Sul conto alla Mdr Stp srl, presso la filiale di Seriate della Banca Popolare di Bergamo, «sono state registrate - si legge nel documento trasmesso ai pm - le seguenti operazioni tra il 6 giugno 2019 e il 7 maggio 2020: quattordici bonifici in arrivo, per complessivi 316.727 euro disposti da una filiale di Milano del Credito Valtellinese, conto intestato a Lega per Salvini premier. Nella segnalazione si precisa che l'ente «non è cliente» della società. La causale dei versamenti, però, è «pagamento fattura».
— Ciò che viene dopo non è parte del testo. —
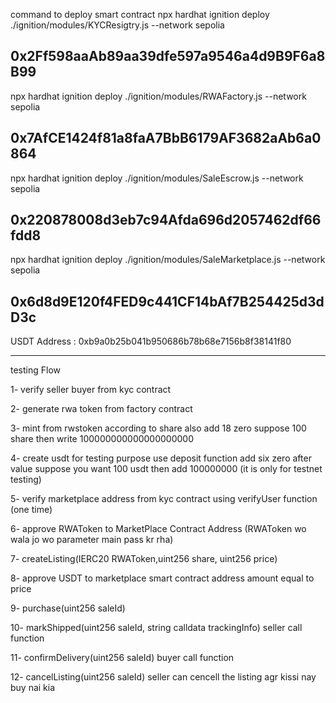 command to deploy smart contract 
npx hardhat ignition deploy ./ignition/modules/KYCResigtry.js --network sepolia

0x2Ff598aaAb89aa39dfe597a9546a4d9B9F6a8B99
----------------------------------------------------------------------------------------
npx hardhat ignition deploy ./ignition/modules/RWAFactory.js --network sepolia

0x7AfCE1424f81a8faA7BbB6179AF3682aAb6a0864
----------------------------------------------------------------------------------------
npx hardhat ignition deploy ./ignition/modules/SaleEscrow.js --network sepolia

0x220878008d3eb7c94Afda696d2057462df66fdd8
----------------------------------------------------------------------------------------
npx hardhat ignition deploy ./ignition/modules/SaleMarketplace.js --network sepolia

0x6d8d9E120f4FED9c441CF14bAf7B254425d3dD3c
-----------------------------------------------------------------------------------------
USDT Address : 0xb9a0b25b041b950686b78b68e7156b8f38141f80

-----------------------------------------------------------------------------------------

testing Flow

1- verify seller buyer from kyc contract 

2- generate rwa token from factory contract

3- mint from rwstoken according to share also add 18 zero suppose 100 share then write 100000000000000000000

4- create usdt for testing purpose  use deposit function add six zero after value suppose you want 100 usdt then add 100000000 (it is only for testnet testing)

5- verify marketplace address from kyc contract using verifyUser function (one time)

6- approve RWAToken to MarketPlace Contract Address (RWAToken wo wala jo wo parameter main pass kr rha)

7- createListing(IERC20 RWAToken,uint256 share, uint256 price)

8- approve USDT to marketplace smart contract address amount equal to price

9- purchase(uint256 saleId)

10- markShipped(uint256 saleId, string calldata trackingInfo) seller call function

11- confirmDelivery(uint256 saleId)  buyer call function

12- cancelListing(uint256 saleId) seller can cencell the listing agr kissi nay buy nai kia 
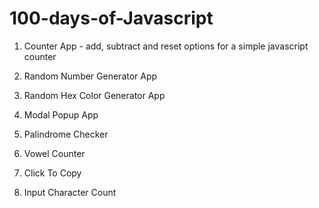 # 100-days-of-Javascript

1. Counter App - add, subtract and reset options for a simple javascript counter

2. Random Number Generator App 

3. Random Hex Color Generator App

4. Modal Popup App

5. Palindrome Checker

6. Vowel Counter

7. Click To Copy

8. Input Character Count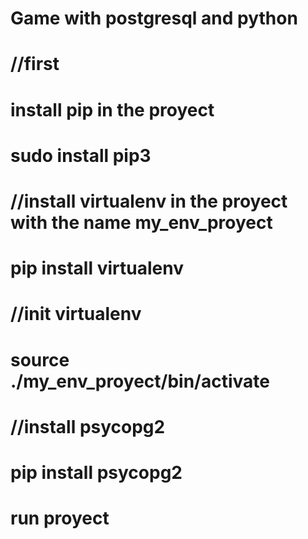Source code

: # 
# Game with postgresql and python
# //first 
# install pip in the proyect
# sudo install pip3
# //install virtualenv in the proyect with the name my_env_proyect
# pip install virtualenv
# //init virtualenv
# source ./my_env_proyect/bin/activate
# //install psycopg2
# pip install psycopg2
# run proyect
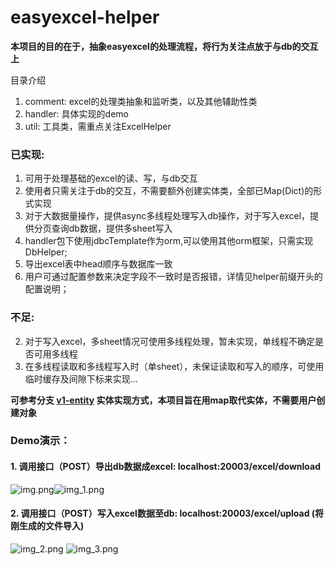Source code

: # easyexcel-helper

**本项目的目的在于，抽象easyexcel的处理流程，将行为关注点放于与db的交互上**

目录介绍<br>
1. comment: excel的处理类抽象和监听类，以及其他辅助性类
2. handler: 具体实现的demo
3. util: 工具类，需重点关注ExcelHelper


### 已实现:
1. 可用于处理基础的excel的读、写，与db交互
2. 使用者只需关注于db的交互，不需要额外创建实体类，全部已Map(Dict)的形式实现
3. 对于大数据量操作，提供async多线程处理写入db操作，对于写入excel，提供分页查询db数据，提供多sheet写入
4. handler包下使用jdbcTemplate作为orm,可以使用其他orm框架，只需实现DbHelper;
5. 导出excel表中head顺序与数据库一致
6. 用户可通过配置参数来决定字段不一致时是否报错，详情见helper前缀开头的配置说明；

### 不足: 
2. 对于写入excel，多sheet情况可使用多线程处理，暂未实现，单线程不确定是否可用多线程
3. 在多线程读取和多线程写入时（单sheet），未保证读取和写入的顺序，可使用临时缓存及间隙下标来实现...

**可参考分支 [v1-entity](https://github.com/chq1024/easyexcel-helper) 实体实现方式，本项目旨在用map取代实体，不需要用户创建对象**

### Demo演示：
#### 1. 调用接口（POST）导出db数据成excel: localhost:20003/excel/download
![img.png](img.png)![img_1.png](img_1.png)
#### 2. 调用接口（POST）写入excel数据至db: localhost:20003/excel/upload (将刚生成的文件导入)
![img_2.png](img_2.png)
![img_3.png](img_3.png)
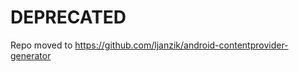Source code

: DEPRECATED
====================================

Repo moved to https://github.com/ljanzik/android-contentprovider-generator

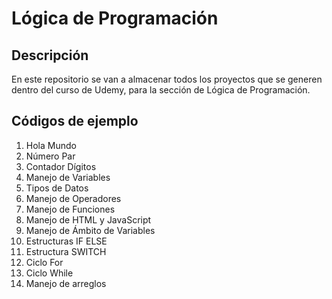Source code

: # Lógica de Programación

## Descripción

En este repositorio se van a almacenar todos los proyectos que se generen dentro del curso de Udemy, para la sección de Lógica de Programación.

## Códigos de ejemplo

1. Hola Mundo
2. Número Par
3. Contador Dígitos
4. Manejo de Variables
5. Tipos de Datos
6. Manejo de Operadores
7. Manejo de Funciones
8. Manejo de HTML y JavaScript
9. Manejo de Ámbito de Variables
10. Estructuras IF ELSE
11. Estructura SWITCH
12. Ciclo For
13. Ciclo While
14. Manejo de arreglos
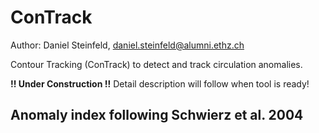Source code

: # ConTrack
Author: Daniel Steinfeld, daniel.steinfeld@alumni.ethz.ch

Contour Tracking (ConTrack) to detect and track circulation anomalies.

__!! Under Construction !!__
Detail description will follow when tool is ready!

## Anomaly index following Schwierz et al. 2004




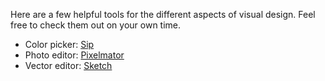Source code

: Here are a few helpful tools for the different aspects of visual design. Feel free to check them out on your own time.

- Color picker: [Sip](http://sipapp.io/)
- Photo editor: [Pixelmator](http://www.pixelmator.com/mac/)
- Vector editor: [Sketch](https://www.sketchapp.com/)

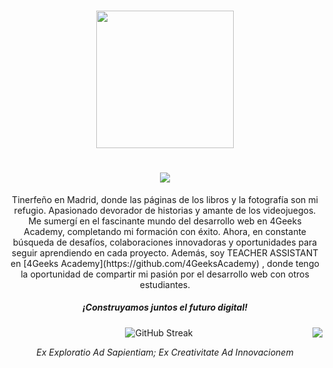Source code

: <h3 align="center">
  <img src="https://media4.giphy.com/media/dbtDDSvWErdf2/giphy.gif" width="220" />
</h3>

<h1 align="center">
  <img src="https://readme-typing-svg.herokuapp.com?font=Fira+Code&pause=1000&color=000000&center=true&random=false&width=435&lines=Hola%2C+soy+Eduardo" />
</h1>

<p align="center">
  Tinerfeño en Madrid, donde las páginas de los libros y la fotografía son mi refugio. Apasionado devorador de historias y amante de los videojuegos. Me sumergí en el fascinante mundo del desarrollo web en 4Geeks Academy, completando mi formación con éxito. Ahora, en constante búsqueda de desafíos, colaboraciones innovadoras y oportunidades para seguir aprendiendo en cada proyecto. Además, soy TEACHER ASSISTANT en [4Geeks Academy](https://github.com/4GeeksAcademy) , donde tengo la oportunidad de compartir mi pasión por el desarrollo web con otros estudiantes.
</p>




<h5 align="center">¡Construyamos juntos el futuro digital!</h5>

<p align="center">
  <img src="https://streak-stats.demolab.com?user=EduardoHernandezGuzman&theme=transparent&hide_border=true&locale=es&date_format=j%20M%5B%20Y%5D&card_width=400" alt="GitHub Streak" />
  <img src="https://github-readme-stats.vercel.app/api/top-langs/?username=EduardoHernandezGuzman&exclude_repo=github-readme-stats,anuraghazra.github.io" align="right" />
</p>

<p align="center"><i>Ex Exploratio Ad Sapientiam; Ex Creativitate Ad Innovacionem</i></p>
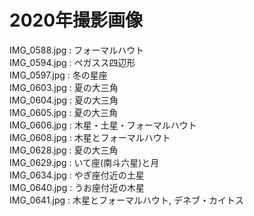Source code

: # 2020年撮影画像

IMG_0588.jpg : フォーマルハウト<br>
IMG_0594.jpg : ペガスス四辺形<br>
IMG_0597.jpg : 冬の星座<br>
IMG_0603.jpg : 夏の大三角<br>
IMG_0604.jpg : 夏の大三角<br>
IMG_0605.jpg : 夏の大三角<br>
IMG_0606.jpg : 木星・土星・フォーマルハウト<br>
IMG_0608.jpg : 木星とフォーマルハウト<br>
IMG_0628.jpg : 夏の大三角<br>
IMG_0629.jpg : いて座(南斗六星)と月<br>
IMG_0634.jpg : やぎ座付近の土星<br>
IMG_0640.jpg : うお座付近の木星<br>
IMG_0641.jpg : 木星とフォーマルハウト, デネブ・カイトス<br>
Tra il 10 giugno 2019 e il 6 maggio 2020, altri tredici bonifici arrivano sul conto della società. Totale: 123.327 euro, sono partiti dal conto Bpm di Bergamo, intestato a Lega Nord-Lega Lombarda. Nella segnalazione si precisa che il soggetto politico è cliente dello studio dei commercialisti. Anche in questo caso, nella causale si fa riferimento al pagamento di fatture. Nello stesso periodo, tra il 12 giugno al 14 maggio, la cifra di 67.198 viene frammentata in dodici bonifici che partono dal conto della Bcc di Milano, intestato a Radio Padania società cooperativa, «non cliente» dello studio.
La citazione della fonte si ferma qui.